Hubungan hukum dalam asuransi dilaksanakan dalam bentuk
perjanjian antara penanggung dan tertanggung. Tertanggung mengadakan perjanjian
dengan tujuan untuk memperalihkan resiko kepada pihak lain untuk mengganti
kepada tertanggung sejumlah ganti kerugian disebabkan terjadinya suatu
peristiwa yang tidak tertentu, tetapi untuk terjadinya hubungan hukum dalam
perjanjian tersebut pihak tertanggung harus membayar sejumlah premi kepada
penanggung.
Sehubungan dengan
hal itu, definisi pertanggungan atau asuransi dapat kita temukan dalam
ketentuan Hukum Positif Indonesia, yakni Pasal 246 KUHDagang yang berbunyi : “Asuransi
atau pertanggungan adalah suatu perjanjian dengan mana seorang penanggung
mengikatkan diri kepada seorang tertanggung dengan menerima premi, untuk
kerusakan atau kehilangan keuntungan yang mungkin akan dideritanya karena suatu
peristiwa yang tidak tertentu (evenement)”.[1]

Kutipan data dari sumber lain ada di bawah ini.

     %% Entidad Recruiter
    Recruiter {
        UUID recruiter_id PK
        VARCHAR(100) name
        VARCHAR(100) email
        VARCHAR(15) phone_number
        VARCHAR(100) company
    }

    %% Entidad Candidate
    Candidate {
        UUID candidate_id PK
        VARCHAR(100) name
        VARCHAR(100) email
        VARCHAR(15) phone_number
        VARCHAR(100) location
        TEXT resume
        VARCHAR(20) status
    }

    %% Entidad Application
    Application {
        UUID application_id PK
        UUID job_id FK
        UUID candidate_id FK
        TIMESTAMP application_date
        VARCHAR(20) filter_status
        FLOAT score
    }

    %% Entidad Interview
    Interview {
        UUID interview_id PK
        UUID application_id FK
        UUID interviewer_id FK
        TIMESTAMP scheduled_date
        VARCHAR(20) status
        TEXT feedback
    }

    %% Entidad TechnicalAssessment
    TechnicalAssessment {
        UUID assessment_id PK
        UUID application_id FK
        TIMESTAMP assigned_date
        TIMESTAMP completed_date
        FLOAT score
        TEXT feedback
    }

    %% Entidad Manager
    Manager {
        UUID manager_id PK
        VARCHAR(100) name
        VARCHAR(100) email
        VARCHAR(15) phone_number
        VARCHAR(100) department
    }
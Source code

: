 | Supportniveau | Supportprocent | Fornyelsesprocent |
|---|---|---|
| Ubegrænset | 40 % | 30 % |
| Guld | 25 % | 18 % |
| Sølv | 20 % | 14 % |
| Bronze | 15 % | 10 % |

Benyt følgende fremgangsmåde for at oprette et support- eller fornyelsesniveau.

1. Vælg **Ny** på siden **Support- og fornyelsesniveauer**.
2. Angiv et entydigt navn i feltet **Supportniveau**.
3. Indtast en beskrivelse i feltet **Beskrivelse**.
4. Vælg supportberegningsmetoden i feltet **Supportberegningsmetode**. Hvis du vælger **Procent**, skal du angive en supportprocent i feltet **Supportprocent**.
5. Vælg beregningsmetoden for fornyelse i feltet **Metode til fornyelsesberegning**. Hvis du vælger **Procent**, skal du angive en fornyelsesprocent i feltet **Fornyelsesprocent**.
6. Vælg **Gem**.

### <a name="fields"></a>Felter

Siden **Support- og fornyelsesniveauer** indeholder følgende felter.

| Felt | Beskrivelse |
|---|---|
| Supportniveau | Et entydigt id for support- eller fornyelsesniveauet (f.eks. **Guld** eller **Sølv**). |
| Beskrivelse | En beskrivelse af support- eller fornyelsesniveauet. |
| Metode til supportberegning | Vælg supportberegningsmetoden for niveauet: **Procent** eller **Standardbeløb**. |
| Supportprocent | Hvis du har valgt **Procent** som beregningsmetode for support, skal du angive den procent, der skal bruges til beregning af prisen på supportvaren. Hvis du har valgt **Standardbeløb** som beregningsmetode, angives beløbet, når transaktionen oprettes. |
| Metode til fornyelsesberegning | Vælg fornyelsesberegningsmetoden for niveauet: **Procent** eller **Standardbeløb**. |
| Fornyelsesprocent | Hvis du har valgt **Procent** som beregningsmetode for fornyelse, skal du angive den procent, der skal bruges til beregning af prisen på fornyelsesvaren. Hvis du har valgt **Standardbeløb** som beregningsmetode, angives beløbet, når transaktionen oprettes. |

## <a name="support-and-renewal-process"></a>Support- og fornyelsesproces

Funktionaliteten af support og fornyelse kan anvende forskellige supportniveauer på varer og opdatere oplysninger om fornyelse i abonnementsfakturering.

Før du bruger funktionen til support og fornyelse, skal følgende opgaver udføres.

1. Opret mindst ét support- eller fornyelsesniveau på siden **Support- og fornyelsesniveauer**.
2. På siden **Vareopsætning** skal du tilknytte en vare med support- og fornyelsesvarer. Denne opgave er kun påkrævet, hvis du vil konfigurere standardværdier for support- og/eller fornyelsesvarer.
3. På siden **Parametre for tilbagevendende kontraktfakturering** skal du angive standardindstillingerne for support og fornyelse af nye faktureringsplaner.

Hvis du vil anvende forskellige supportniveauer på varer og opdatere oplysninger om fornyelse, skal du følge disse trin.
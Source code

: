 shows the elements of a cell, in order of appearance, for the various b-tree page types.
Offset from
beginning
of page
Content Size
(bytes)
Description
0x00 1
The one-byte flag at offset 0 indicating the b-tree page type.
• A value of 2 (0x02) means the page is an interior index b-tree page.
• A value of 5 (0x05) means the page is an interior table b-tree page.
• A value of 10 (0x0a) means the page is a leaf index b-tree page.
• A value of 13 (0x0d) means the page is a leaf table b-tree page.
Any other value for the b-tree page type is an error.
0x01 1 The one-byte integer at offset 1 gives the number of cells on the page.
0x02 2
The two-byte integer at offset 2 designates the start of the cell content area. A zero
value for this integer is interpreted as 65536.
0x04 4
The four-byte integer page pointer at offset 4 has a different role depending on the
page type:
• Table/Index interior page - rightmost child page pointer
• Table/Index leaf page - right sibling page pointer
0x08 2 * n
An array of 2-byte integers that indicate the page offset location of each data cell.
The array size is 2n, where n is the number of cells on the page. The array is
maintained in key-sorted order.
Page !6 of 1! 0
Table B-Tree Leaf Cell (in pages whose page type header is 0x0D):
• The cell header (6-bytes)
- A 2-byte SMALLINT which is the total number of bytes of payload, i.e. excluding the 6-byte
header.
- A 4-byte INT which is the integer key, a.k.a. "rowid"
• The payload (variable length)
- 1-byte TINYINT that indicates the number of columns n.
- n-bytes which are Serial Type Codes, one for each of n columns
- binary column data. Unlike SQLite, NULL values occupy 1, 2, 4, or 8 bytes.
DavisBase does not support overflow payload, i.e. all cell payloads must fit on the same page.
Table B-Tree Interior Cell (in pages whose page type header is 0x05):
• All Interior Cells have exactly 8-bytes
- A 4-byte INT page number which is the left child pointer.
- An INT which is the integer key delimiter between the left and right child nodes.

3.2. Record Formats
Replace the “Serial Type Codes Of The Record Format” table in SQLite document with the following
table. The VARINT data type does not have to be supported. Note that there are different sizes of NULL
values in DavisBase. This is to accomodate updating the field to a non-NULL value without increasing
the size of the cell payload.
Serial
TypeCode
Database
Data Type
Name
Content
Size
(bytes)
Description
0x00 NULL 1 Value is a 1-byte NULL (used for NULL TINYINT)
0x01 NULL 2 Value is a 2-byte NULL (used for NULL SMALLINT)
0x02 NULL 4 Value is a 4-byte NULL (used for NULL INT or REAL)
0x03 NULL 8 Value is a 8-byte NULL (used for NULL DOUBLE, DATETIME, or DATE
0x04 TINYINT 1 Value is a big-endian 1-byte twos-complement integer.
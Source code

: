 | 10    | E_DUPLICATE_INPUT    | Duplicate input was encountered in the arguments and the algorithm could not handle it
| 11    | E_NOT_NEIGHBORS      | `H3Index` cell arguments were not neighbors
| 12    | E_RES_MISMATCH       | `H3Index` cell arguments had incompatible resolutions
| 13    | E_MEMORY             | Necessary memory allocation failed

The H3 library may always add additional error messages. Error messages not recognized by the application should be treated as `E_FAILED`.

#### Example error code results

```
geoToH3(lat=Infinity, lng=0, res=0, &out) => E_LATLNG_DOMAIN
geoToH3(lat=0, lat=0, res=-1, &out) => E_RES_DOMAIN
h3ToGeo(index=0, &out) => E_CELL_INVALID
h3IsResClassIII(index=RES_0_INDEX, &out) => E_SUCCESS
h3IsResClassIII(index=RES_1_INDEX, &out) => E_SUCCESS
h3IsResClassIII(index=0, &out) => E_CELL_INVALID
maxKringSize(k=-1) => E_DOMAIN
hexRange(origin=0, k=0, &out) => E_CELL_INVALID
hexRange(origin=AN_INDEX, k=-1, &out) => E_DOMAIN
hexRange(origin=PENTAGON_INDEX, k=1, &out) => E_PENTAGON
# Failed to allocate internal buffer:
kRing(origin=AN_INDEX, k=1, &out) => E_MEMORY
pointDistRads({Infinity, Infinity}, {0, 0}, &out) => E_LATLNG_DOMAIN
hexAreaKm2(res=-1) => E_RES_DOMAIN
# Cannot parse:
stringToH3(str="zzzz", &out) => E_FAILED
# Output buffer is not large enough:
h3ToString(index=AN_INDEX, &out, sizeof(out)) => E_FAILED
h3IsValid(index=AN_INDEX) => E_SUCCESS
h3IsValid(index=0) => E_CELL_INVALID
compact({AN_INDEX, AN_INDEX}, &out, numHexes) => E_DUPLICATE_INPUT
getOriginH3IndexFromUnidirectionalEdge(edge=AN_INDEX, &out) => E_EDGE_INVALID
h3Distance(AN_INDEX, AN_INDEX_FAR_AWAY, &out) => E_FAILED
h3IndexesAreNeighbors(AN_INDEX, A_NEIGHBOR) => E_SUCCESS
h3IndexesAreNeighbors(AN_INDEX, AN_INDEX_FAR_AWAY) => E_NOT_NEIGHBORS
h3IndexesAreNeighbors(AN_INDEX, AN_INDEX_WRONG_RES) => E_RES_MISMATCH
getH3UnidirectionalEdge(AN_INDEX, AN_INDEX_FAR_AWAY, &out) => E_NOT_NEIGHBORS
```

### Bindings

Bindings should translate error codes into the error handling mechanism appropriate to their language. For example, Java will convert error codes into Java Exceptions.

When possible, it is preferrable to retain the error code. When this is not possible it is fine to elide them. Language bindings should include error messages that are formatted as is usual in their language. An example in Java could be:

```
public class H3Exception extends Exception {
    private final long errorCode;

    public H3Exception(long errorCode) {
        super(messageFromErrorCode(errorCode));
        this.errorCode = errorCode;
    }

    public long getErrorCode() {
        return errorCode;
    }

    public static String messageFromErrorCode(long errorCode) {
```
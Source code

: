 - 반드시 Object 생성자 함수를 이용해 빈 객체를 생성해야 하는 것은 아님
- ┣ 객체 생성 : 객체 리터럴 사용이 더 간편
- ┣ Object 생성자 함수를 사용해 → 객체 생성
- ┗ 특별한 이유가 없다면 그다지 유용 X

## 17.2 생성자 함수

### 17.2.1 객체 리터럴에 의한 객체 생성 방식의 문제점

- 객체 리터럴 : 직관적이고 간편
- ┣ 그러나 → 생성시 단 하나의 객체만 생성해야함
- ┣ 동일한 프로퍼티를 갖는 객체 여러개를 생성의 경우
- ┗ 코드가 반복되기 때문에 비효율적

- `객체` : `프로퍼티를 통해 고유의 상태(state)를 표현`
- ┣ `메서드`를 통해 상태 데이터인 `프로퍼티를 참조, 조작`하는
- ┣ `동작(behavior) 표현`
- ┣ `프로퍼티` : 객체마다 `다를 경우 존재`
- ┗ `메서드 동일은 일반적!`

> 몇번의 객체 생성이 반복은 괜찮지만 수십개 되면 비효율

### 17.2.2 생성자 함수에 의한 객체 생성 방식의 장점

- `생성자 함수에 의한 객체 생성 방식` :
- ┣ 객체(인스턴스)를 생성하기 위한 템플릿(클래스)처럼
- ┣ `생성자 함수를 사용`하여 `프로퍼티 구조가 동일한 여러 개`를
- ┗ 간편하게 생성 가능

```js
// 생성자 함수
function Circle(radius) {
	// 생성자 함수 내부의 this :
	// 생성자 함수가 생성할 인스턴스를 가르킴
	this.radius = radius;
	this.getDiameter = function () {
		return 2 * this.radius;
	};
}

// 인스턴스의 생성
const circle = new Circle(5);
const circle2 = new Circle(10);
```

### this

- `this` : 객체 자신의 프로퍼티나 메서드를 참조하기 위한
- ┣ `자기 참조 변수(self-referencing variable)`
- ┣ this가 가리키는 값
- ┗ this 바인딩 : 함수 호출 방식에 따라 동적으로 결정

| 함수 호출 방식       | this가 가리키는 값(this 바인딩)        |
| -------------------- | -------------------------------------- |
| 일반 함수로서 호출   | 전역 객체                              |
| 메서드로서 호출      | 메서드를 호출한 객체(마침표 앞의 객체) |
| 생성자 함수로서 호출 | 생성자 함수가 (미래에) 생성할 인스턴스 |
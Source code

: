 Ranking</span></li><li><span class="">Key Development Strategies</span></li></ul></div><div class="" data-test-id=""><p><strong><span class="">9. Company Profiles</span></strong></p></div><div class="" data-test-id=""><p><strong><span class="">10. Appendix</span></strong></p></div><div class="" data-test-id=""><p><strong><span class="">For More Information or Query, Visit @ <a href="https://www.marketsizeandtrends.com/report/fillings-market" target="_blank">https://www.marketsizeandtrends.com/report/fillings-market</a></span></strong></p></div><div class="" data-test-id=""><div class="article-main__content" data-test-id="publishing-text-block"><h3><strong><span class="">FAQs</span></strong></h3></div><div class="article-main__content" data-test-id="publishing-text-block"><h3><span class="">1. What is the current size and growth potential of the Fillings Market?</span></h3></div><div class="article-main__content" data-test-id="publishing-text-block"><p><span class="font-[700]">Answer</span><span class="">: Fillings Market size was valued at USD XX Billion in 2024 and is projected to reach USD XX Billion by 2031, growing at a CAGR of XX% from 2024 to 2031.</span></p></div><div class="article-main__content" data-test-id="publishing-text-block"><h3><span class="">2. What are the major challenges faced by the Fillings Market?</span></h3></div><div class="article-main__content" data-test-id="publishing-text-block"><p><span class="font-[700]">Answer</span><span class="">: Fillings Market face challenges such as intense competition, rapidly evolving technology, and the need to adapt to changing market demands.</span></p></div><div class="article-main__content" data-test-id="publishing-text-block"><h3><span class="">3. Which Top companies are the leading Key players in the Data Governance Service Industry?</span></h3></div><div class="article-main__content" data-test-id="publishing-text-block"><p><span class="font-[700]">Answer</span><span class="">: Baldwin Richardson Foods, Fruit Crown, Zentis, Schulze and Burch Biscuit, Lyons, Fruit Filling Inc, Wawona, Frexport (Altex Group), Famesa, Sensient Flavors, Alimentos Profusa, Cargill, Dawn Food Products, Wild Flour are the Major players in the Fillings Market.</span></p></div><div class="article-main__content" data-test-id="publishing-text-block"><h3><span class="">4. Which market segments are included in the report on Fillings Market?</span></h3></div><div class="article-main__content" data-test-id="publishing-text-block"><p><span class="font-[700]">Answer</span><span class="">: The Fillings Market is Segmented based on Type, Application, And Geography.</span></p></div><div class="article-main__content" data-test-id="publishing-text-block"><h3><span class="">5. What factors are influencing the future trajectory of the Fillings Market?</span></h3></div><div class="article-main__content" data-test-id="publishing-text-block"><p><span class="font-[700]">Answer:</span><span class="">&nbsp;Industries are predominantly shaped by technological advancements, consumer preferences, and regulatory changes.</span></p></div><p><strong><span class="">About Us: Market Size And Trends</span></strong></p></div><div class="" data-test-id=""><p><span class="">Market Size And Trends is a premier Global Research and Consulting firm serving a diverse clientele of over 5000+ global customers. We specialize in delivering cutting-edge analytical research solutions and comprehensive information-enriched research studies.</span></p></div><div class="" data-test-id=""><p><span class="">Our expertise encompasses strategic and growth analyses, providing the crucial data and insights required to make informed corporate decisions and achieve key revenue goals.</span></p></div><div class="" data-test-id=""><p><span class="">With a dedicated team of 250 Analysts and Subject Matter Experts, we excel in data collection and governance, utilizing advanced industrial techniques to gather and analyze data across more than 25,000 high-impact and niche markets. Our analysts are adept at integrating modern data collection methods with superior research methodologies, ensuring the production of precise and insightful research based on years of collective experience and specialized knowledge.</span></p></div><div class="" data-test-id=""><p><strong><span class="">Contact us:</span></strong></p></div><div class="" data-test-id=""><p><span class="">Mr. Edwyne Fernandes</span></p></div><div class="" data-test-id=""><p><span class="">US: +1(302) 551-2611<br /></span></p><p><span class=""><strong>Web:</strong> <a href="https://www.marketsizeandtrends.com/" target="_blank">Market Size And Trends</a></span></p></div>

Berdasarkan definisi tersebut di atas ada beberapa unsur
yang terkandung di dalamnya, yaitu :
1.
Adanya
perjanjian timbal balik.
2.
Adanya
pihak penanggung dan pihak tertanggung.
3.
Adanya
pembayaran premi dari tertanggung kepada penanggung.
4.
Penggantian
kerugian, kerusakan atau kehilangan keuntungan yang diharapkan.
5. Suatu peristiwa yang tidak tertentu (evenement)
kapan akan terjadi.
Dengan demikian, pertanggungan atau asuransi terjadi
apabila ada perjanjian antara pihak tertanggung dan penanggung. Pihak
penanggung akan memberikan ganti kerugian apabila terjadi evenement, sedangkan pihak tertanggung berkewajiban membayar premi
sebagai kontra prestasi.
Kegiatan bisnis asuransi konvensional seperti asuransi
kerugian, asuransi jiwa dan jenis-jenis asuransi sosial saat ini makin
berkembang, yang membawa konsekuensi berkembang pula hukum bisnis asuransi.
Salah satu kegiatan bisnis asuransi yang muncul dalam masyarakat adalah bisnis
asuransi syari’ah. Dalam undang-undang yang mengatur tentang bisnis perasuransian,
belum diatur tentang asuransi syari’ah. Namun, dalam praktik perasuransian
ternyata bisnis asuransi syari’ah sudah banyak dikenal masyarakat.
Asuransi syari’ah merupakan bidang bisnis asuransi yang
cukup memperoleh perhatian besar di kalangan masyarakat Indonesia. Sebagai
bisnis asuransi alternatif, asuransi syari’ah boleh dikatakan relatif baru
dibandingkan dengan bidang bisnis asuransi konvensional. Kebaruan bisnis
asuransi syari’ah adalah pengoperasian kegiatan usahanya berdasarkan
prinsip-prinsip syari’ah yang bersumber dari Al-Qur’an dan Hadist serta Fatwa
Para Ulama terutama yang terhimpun dalam Majelis Ulama Indonesia (MUI).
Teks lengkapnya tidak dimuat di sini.